Open arunge opened 3 months ago
@arunge I have a RSS source list: News Project RSS Feeds.docx
however, still missing are the selected fields for each. Jian will colaborate on this project and will help with this selection. Can you please add him as a project member so that he can comment?
@isomemo I invited Jian to this repository.
@policybot2020 Currently we use example rss feeds in our ETL. You can find the config here: https://github.com/Pandora-IsoMemo/rss-data/blob/main/config.yaml
Could you update the config file with respect to the list provided by @isomemo (see above)?
Please let me know if you have any questions! Thanks in advance! :blush:
@arunge @isomemo Is this the NLP text analysis project? I am not aware of this task.
@SarahWagner Please, check the document above for a list of sources. Let me know when you can roughly estimate how much storage will be needed if we want to save news feeds daily for a year for all the sources given in the document.
In the next step we can discuss options of storage and cleaning up. Thanks! :pray:
Please see:
@policybot2020
@isomemo mentioned that you will help to
Map the fields from each RSS source to the database table (https://github.com/Pandora-IsoMemo/rss-data/issues/1#issue-2386464673)
The list of RSS sources is given above in a word document.
We now require a complete list of sources of RSS feeds in the format below (compare with our config.yaml ):
# RSS sources
sources:
Source_1:
url: "http://rss.cnn.com/rss/edition_world.rss"
name: "CNN" # not used
description: "Edition World" # not used
category: "Example 1" # not used
id: 1
Source_2:
url: "http://feeds.bbci.co.uk/news/world/rss.xml"
name: "BBC"
description: "News World"
category: "Example 2"
id: 2
The fields url
and name
are required, description
and category
are optional.
Based on this config file each source will be read using: tidyRSS::tidyfeed(<url>)

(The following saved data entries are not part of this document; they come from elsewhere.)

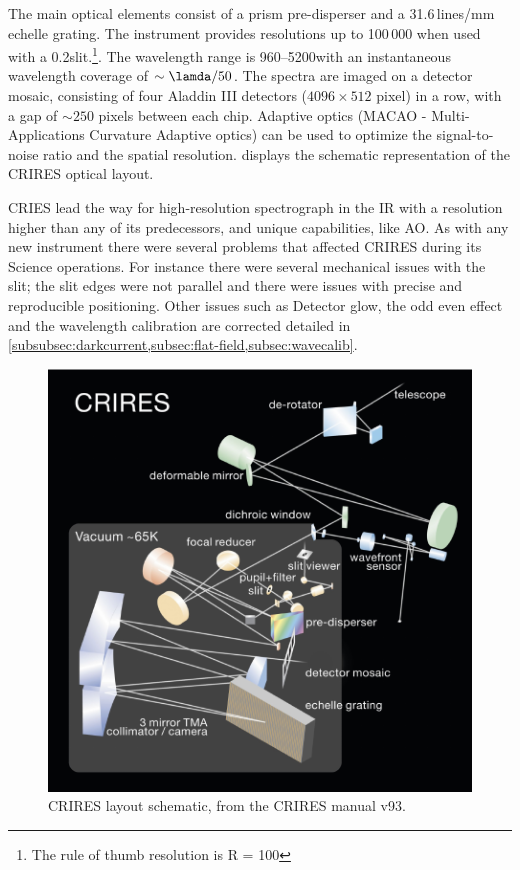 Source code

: The main optical elements consist of a prism pre-disperser and a 31.6\,lines/mm echelle grating. The instrument provides resolutions up to 100\,000 when used with a 0.2\arcsec slit.\footnote{The rule of thumb resolution is R = 100\times{}}. The wavelength range is 960--5200\nm with an instantaneous wavelength coverage of \(\sim \lamda/50\). The spectra are imaged on a detector mosaic, consisting of four Aladdin III detectors (\(4096 \times 512\) pixel) in a row, with a gap of \(\sim 250\) pixels between each chip. Adaptive optics (MACAO - Multi-Applications Curvature Adaptive optics) can be used to optimize the signal-to-noise ratio and the spatial resolution.  displays the schematic representation of the CRIRES optical layout.

CRIES lead the way for high-resolution spectrograph in the IR with a resolution higher than any of its predecessors, and unique capabilities, like AO. As with any new instrument there were several problems that affected CRIRES during its Science operations. For instance there were several mechanical issues with the slit; the slit edges were not parallel and there were issues with precise and reproducible positioning. Other issues such as Detector glow, the odd even effect and the wavelength calibration are corrected detailed in \cref{subsubsec:darkcurrent,subsec:flat-field,subsec:wavecalib}.


\begin{figure}
    \centering
    \includegraphics[width=0.7\linewidth]{figures/advanced_material/CRIRES_schematic}
    \caption{CRIRES layout schematic, from the CRIRES manual v93.}
    \label{fig:criresschematic}
\end{figure}

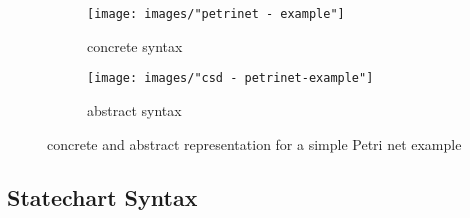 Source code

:\begin{figure}[ht!]
  \centering
  \begin{subfigure}[t]{.4\textwidth}
    \centering
    \texttt{[image: images/"petrinet - example"]}
    \caption{concrete syntax}
    \label{subfig:petriconcrete}    
  \end{subfigure}
  \begin{subfigure}[t]{.45\textwidth}
    \centering
    \texttt{[image: images/"csd - petrinet-example"]}
    \caption{abstract syntax}
    \label{subfig:petriabstract}    
  \end{subfigure}
  \caption{concrete and abstract representation for a simple Petri net example}
  \label{fig:petrinets_example}
\end{figure} 

\subsection{Statechart Syntax}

You can test output with, e.g.
> tidyRSS::tidyfeed("http://rss.cnn.com/rss/edition_world.rss")
GET request successful. Parsing...
# A tibble: 29 × 14
feed_title feed_link feed_description feed_language feed_pub_date feed_last_build_date feed_generator feed_ttl item_title item_link item_description
<chr> <chr> <chr> <chr> <dttm> <dttm> <chr> <chr> <chr> <chr> <chr>
1 CNN.com - RSS Channel - … https://… CNN.com deliver… en-US 2023-04-24 22:55:36 2024-08-22 15:32:30 coredev-bumbl… 10 "Markets … https://… NA
2 CNN.com - RSS Channel - … https://… CNN.com deliver… en-US 2023-04-24 22:55:36 2024-08-22 15:32:30 coredev-bumbl… 10 "Still ha… https://… "So far this ta…
3 CNN.com - RSS Channel - … https://… CNN.com deliver… en-US 2023-04-24 22:55:36 2024-08-22 15:32:30 coredev-bumbl… 10 "Retail s… https://… "Spending at US…
4 CNN.com - RSS Channel - … https://… CNN.com deliver… en-US 2023-04-24 22:55:36 2024-08-22 15:32:30 coredev-bumbl… 10 "Analysis… https://… "This is it."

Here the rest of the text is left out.